PROBLEM REQUIREMENTS: In full and word for word, copy the listing; no pictures belong in the copy.

++++++++

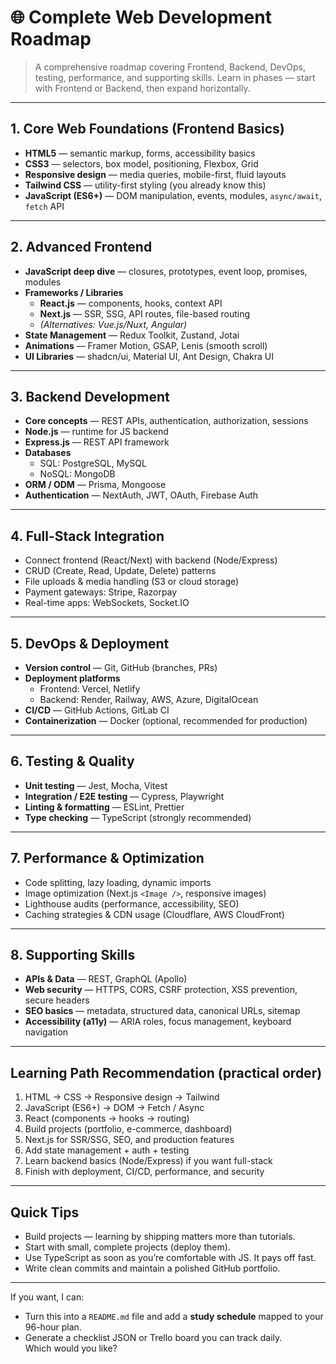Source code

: # 🌐 Complete Web Development Roadmap

> A comprehensive roadmap covering Frontend, Backend, DevOps, testing, performance, and supporting skills.
> Learn in phases — start with Frontend or Backend, then expand horizontally.

---

## 1. Core Web Foundations (Frontend Basics)
- **HTML5** — semantic markup, forms, accessibility basics  
- **CSS3** — selectors, box model, positioning, Flexbox, Grid  
- **Responsive design** — media queries, mobile-first, fluid layouts  
- **Tailwind CSS** — utility-first styling (you already know this)  
- **JavaScript (ES6+)** — DOM manipulation, events, modules, `async/await`, `fetch` API

---

## 2. Advanced Frontend
- **JavaScript deep dive** — closures, prototypes, event loop, promises, modules  
- **Frameworks / Libraries**
  - **React.js** — components, hooks, context API  
  - **Next.js** — SSR, SSG, API routes, file-based routing  
  - *(Alternatives: Vue.js/Nuxt, Angular)*
- **State Management** — Redux Toolkit, Zustand, Jotai  
- **Animations** — Framer Motion, GSAP, Lenis (smooth scroll)  
- **UI Libraries** — shadcn/ui, Material UI, Ant Design, Chakra UI

---

## 3. Backend Development
- **Core concepts** — REST APIs, authentication, authorization, sessions  
- **Node.js** — runtime for JS backend  
- **Express.js** — REST API framework  
- **Databases**
  - SQL: PostgreSQL, MySQL  
  - NoSQL: MongoDB
- **ORM / ODM** — Prisma, Mongoose  
- **Authentication** — NextAuth, JWT, OAuth, Firebase Auth

---

## 4. Full-Stack Integration
- Connect frontend (React/Next) with backend (Node/Express)  
- CRUD (Create, Read, Update, Delete) patterns  
- File uploads & media handling (S3 or cloud storage)  
- Payment gateways: Stripe, Razorpay  
- Real-time apps: WebSockets, Socket.IO

---

## 5. DevOps & Deployment
- **Version control** — Git, GitHub (branches, PRs)  
- **Deployment platforms**
  - Frontend: Vercel, Netlify  
  - Backend: Render, Railway, AWS, Azure, DigitalOcean
- **CI/CD** — GitHub Actions, GitLab CI  
- **Containerization** — Docker (optional, recommended for production)

---

## 6. Testing & Quality
- **Unit testing** — Jest, Mocha, Vitest  
- **Integration / E2E testing** — Cypress, Playwright  
- **Linting & formatting** — ESLint, Prettier  
- **Type checking** — TypeScript (strongly recommended)

---

## 7. Performance & Optimization
- Code splitting, lazy loading, dynamic imports  
- Image optimization (Next.js `<Image />`, responsive images)  
- Lighthouse audits (performance, accessibility, SEO)  
- Caching strategies & CDN usage (Cloudflare, AWS CloudFront)

---

## 8. Supporting Skills
- **APIs & Data** — REST, GraphQL (Apollo)  
- **Web security** — HTTPS, CORS, CSRF protection, XSS prevention, secure headers  
- **SEO basics** — metadata, structured data, canonical URLs, sitemap  
- **Accessibility (a11y)** — ARIA roles, focus management, keyboard navigation

---

## Learning Path Recommendation (practical order)
1. HTML → CSS → Responsive design → Tailwind  
2. JavaScript (ES6+) → DOM → Fetch / Async  
3. React (components → hooks → routing)  
4. Build projects (portfolio, e-commerce, dashboard)  
5. Next.js for SSR/SSG, SEO, and production features  
6. Add state management + auth + testing  
7. Learn backend basics (Node/Express) if you want full-stack  
8. Finish with deployment, CI/CD, performance, and security

---

## Quick Tips
- Build projects — learning by shipping matters more than tutorials.  
- Start with small, complete projects (deploy them).  
- Use TypeScript as soon as you’re comfortable with JS. It pays off fast.  
- Write clean commits and maintain a polished GitHub portfolio.

---

If you want, I can:
- Turn this into a `README.md` file and add a **study schedule** mapped to your 96-hour plan.  
- Generate a checklist JSON or Trello board you can track daily.  
Which would you like?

++++++++

ANSWER SPACE:
Source code

: # 🌐 Complete Web Development Roadmap

> A comprehensive roadmap covering Frontend, Backend, DevOps, testing, performance, and supporting skills.
> Learn in phases — start with Frontend or Backend, then expand horizontally.

---

## 1. Core Web Foundations (Frontend Basics)
- **HTML5** — semantic markup, forms, accessibility basics  
- **CSS3** — selectors, box model, positioning, Flexbox, Grid  
- **Responsive design** — media queries, mobile-first, fluid layouts  
- **Tailwind CSS** — utility-first styling (you already know this)  
- **JavaScript (ES6+)** — DOM manipulation, events, modules, `async/await`, `fetch` API

---

## 2. Advanced Frontend
- **JavaScript deep dive** — closures, prototypes, event loop, promises, modules  
- **Frameworks / Libraries**
  - **React.js** — components, hooks, context API  
  - **Next.js** — SSR, SSG, API routes, file-based routing  
  - *(Alternatives: Vue.js/Nuxt, Angular)*
- **State Management** — Redux Toolkit, Zustand, Jotai  
- **Animations** — Framer Motion, GSAP, Lenis (smooth scroll)  
- **UI Libraries** — shadcn/ui, Material UI, Ant Design, Chakra UI

---

## 3. Backend Development
- **Core concepts** — REST APIs, authentication, authorization, sessions  
- **Node.js** — runtime for JS backend  
- **Express.js** — REST API framework  
- **Databases**
  - SQL: PostgreSQL, MySQL  
  - NoSQL: MongoDB
- **ORM / ODM** — Prisma, Mongoose  
- **Authentication** — NextAuth, JWT, OAuth, Firebase Auth

---

## 4. Full-Stack Integration
- Connect frontend (React/Next) with backend (Node/Express)  
- CRUD (Create, Read, Update, Delete) patterns  
- File uploads & media handling (S3 or cloud storage)  
- Payment gateways: Stripe, Razorpay  
- Real-time apps: WebSockets, Socket.IO

---

## 5. DevOps & Deployment
- **Version control** — Git, GitHub (branches, PRs)  
- **Deployment platforms**
  - Frontend: Vercel, Netlify  
  - Backend: Render, Railway, AWS, Azure, DigitalOcean
- **CI/CD** — GitHub Actions, GitLab CI  
- **Containerization** — Docker (optional, recommended for production)

---

## 6. Testing & Quality
- **Unit testing** — Jest, Mocha, Vitest  
- **Integration / E2E testing** — Cypress, Playwright  
- **Linting & formatting** — ESLint, Prettier  
- **Type checking** — TypeScript (strongly recommended)

---

## 7. Performance & Optimization
- Code splitting, lazy loading, dynamic imports  
- Image optimization (Next.js `<Image />`, responsive images)  
- Lighthouse audits (performance, accessibility, SEO)  
- Caching strategies & CDN usage (Cloudflare, AWS CloudFront)

---

## 8. Supporting Skills
- **APIs & Data** — REST, GraphQL (Apollo)  
- **Web security** — HTTPS, CORS, CSRF protection, XSS prevention, secure headers  
- **SEO basics** — metadata, structured data, canonical URLs, sitemap  
- **Accessibility (a11y)** — ARIA roles, focus management, keyboard navigation

---

## Learning Path Recommendation (practical order)
1. HTML → CSS → Responsive design → Tailwind  
2. JavaScript (ES6+) → DOM → Fetch / Async  
3. React (components → hooks → routing)  
4. Build projects (portfolio, e-commerce, dashboard)  
5. Next.js for SSR/SSG, SEO, and production features  
6. Add state management + auth + testing  
7. Learn backend basics (Node/Express) if you want full-stack  
8. Finish with deployment, CI/CD, performance, and security

---

## Quick Tips
- Build projects — learning by shipping matters more than tutorials.  
- Start with small, complete projects (deploy them).  
- Use TypeScript as soon as you’re comfortable with JS. It pays off fast.  
- Write clean commits and maintain a polished GitHub portfolio.

---

If you want, I can:
- Turn this into a `README.md` file and add a **study schedule** mapped to your 96-hour plan.  
- Generate a checklist JSON or Trello board you can track daily.  
Which would you like?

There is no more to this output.